Época de recordações
João Filipe, estudante de 23 anos, define a comemoração do seu Natal como “um banco de suplentes”: “Estás a olhar para o jogo, sabes como se joga, mas não estás a jogar, estás só a ver jogar”. Refere que devido a uma situação pessoal traumática que se deu durante esta época, associa o Natal a esse acontecimento. Isso não invalida que esteja junto dos seus familiares quando eles comemoram o Natal, no entanto, não partilha a alegria da comemoração.
Também para Vasco Domingos, personal trainer, o Natal é período de recordações difíceis, uma data que tem ”pouco significado” e que não faz questão de festejar. Vasco conta que o seu tio faleceu ainda bastante cedo e que, a partir desse momento, grande parte da família deixou de seguir a tradição. A situação agravou-se com o falecimento dos avós. Vasco refere que passa o seu Natal com o pai e com um tio que vive na mesma rua, mas sem festejos. “Não fazemos nada de extraordinário, apenas um jantar “diferente” e passamos a noite toda a conversar, a recordar, a ver filmes. Não há presentes, não há decorações”, conclui.
Natais diversos
Reconhecendo que “as marcas são muito eficientes a explorar o facto de nesta época a oferta de prendas ser mais intensa” e de cedo se terem apercebido do “potencial económico associado”, José Marques, sociólogo e docente na Escola Superior de Educação e Ciências Sociais, explica, no entanto, que a troca de presentes se trata de “uma troca comunicativa que é inerente às sociedades humanas e que assume um certo caráter instrumental na manutenção das relações sociais”. No essencial, refere, “a prenda é um sistema de reciprocidade que se perpetua através de três tipos de obrigações: a obrigação de dar, a obrigação de receber e a obrigação de retribuir.”
O sociólogo explica também que “há muitas diferenças na forma de celebrar o Natal, quer entre imigrantes de outras culturas, quer entre gerações (os jovens celebram o Natal de forma diferente dos idosos, por exemplo).” Explica também que “nem todos celebram o Natal como uma festa religiosa”. E dá um exemplo: “Frequentemente as comunidades imigrantes integram a celebração do Natal nas suas práticas quotidianas durante esta época. Mesmo que não lhe atribuam o mesmo significado (tal como uma parte da população portuguesa não católica). O interessante é que muitas das vezes criam uma celebração mestiça em que conjugam elementos comuns no Natal ocidental com elementos das suas próprias culturas de origem”.
Questionado sobre o motivo que leva a que as pessoas tenham menos vontade de celebrar o Natal, José Marques responde: “Mesmo que o discurso seja, por vezes, nesse sentido, a prática mostra que as pessoas continuam a olhar para o Natal como um momento privilegiado de reunião e de reforço dos laços.
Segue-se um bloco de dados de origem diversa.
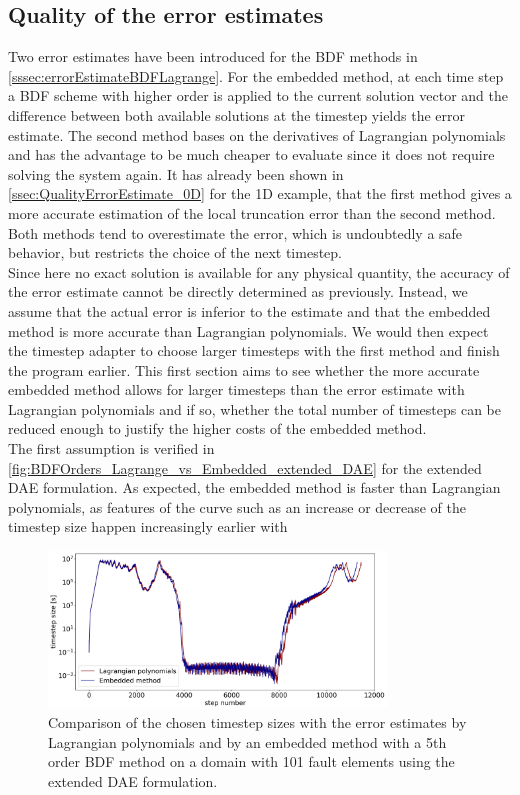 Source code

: \subsection{Quality of the error estimates}
Two error estimates have been introduced for the BDF methods in \autoref{sssec:errorEstimateBDFLagrange}. For the embedded method, at each time step a BDF scheme with higher order is applied to the current solution vector and the difference between both available solutions at the timestep yields the error estimate. The second method bases on the derivatives of Lagrangian polynomials and has the advantage to be much cheaper to evaluate since it does not require solving the system again. It has already been shown in \autoref{ssec:QualityErrorEstimate_0D} for the 1D example, that the first method gives a more accurate estimation of the local truncation error than the second method. Both methods tend to overestimate the error, which is undoubtedly a safe behavior, but restricts the choice of the next timestep. \\
Since here no exact solution is available for any physical quantity, the accuracy of the error estimate cannot be directly determined as previously. Instead, we assume that the actual error is inferior to the estimate and that the embedded method is more accurate than Lagrangian polynomials. We would then expect the timestep adapter to choose larger timesteps with the first method and finish the program earlier. This first section aims to see whether the more accurate embedded method allows for larger timesteps than the error estimate with Lagrangian polynomials and if so, whether the total number of timesteps can be reduced enough to justify the higher costs of the embedded method. \\
The first assumption is verified in \autoref{fig:BDFOrders_Lagrange_vs_Embedded_extended_DAE} for the extended DAE formulation. As expected, the embedded method is faster than Lagrangian polynomials, as features of the curve such as an increase or decrease of the timestep size happen increasingly earlier with 

\begin{figure}[H]
	\centering
	\includegraphics[width=0.8\textwidth]{images/TANDEMTimeAnalysisDifferentBDFOrdersEmbedded_vs_Lagrange_ExtendedDAE_Size101.png}
	\caption{Comparison of the chosen timestep sizes with the error estimates by Lagrangian polynomials and by an embedded method with a 5th order BDF method on a domain with 101 fault elements using the extended DAE formulation. }
	\label{fig:BDFOrders_Lagrange_vs_Embedded_extended_DAE}
\end{figure}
O que pode haver é uma maior diversificação das formas de celebrar o Natal.” Nesse sentido, explica que o significado das celebrações se foi adaptando à evolução das sociedades ocidentais, mas esta alteração no seu significado não alterou o seu papel central neste período do ano: o de ser um momento de partilha de experiências que, à semelhança de outros momentos no ano, ajudam a criar e desenvolver um sentimento de comunidade.”
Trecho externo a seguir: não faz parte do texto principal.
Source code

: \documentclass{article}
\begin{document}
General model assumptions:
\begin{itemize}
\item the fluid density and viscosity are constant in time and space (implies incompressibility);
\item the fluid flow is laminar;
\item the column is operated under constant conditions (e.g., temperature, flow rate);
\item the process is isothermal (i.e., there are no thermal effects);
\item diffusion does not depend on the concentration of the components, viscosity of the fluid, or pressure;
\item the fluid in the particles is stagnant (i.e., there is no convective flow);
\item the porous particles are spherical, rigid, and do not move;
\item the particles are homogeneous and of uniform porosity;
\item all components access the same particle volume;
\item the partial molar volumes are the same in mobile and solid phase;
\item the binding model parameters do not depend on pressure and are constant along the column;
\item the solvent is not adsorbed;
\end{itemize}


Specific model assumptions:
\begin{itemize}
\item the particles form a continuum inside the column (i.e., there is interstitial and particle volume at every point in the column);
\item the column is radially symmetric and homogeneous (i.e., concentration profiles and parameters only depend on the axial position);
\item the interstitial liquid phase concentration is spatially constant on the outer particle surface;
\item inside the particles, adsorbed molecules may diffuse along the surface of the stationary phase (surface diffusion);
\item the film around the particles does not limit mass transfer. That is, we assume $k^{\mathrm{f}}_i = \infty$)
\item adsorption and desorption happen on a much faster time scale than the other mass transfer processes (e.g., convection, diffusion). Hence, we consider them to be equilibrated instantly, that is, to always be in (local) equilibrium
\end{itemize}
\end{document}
Para Dina, Ana, Leonardo, Rita, João e Vasco o Natal não é sinónimo de árvores enfeitadas, presentes à meia-noite ou bacalhau na mesa. No entanto, todos eles têm esse desejo de uma vivência mais sentida. Dina Gonçalves refere, que, “se pudesse mudar mentalidades, o Natal deveria continuar a ser celebrado como um momento de paz e harmonia”. E também Ana Rodrigues gostaria que “a pressão de compra a que as pessoas estão sujeitas diminuísse e que o apoio aos mais carenciados fosse feita e valorizada ao longo do ano, não apenas nesta data.”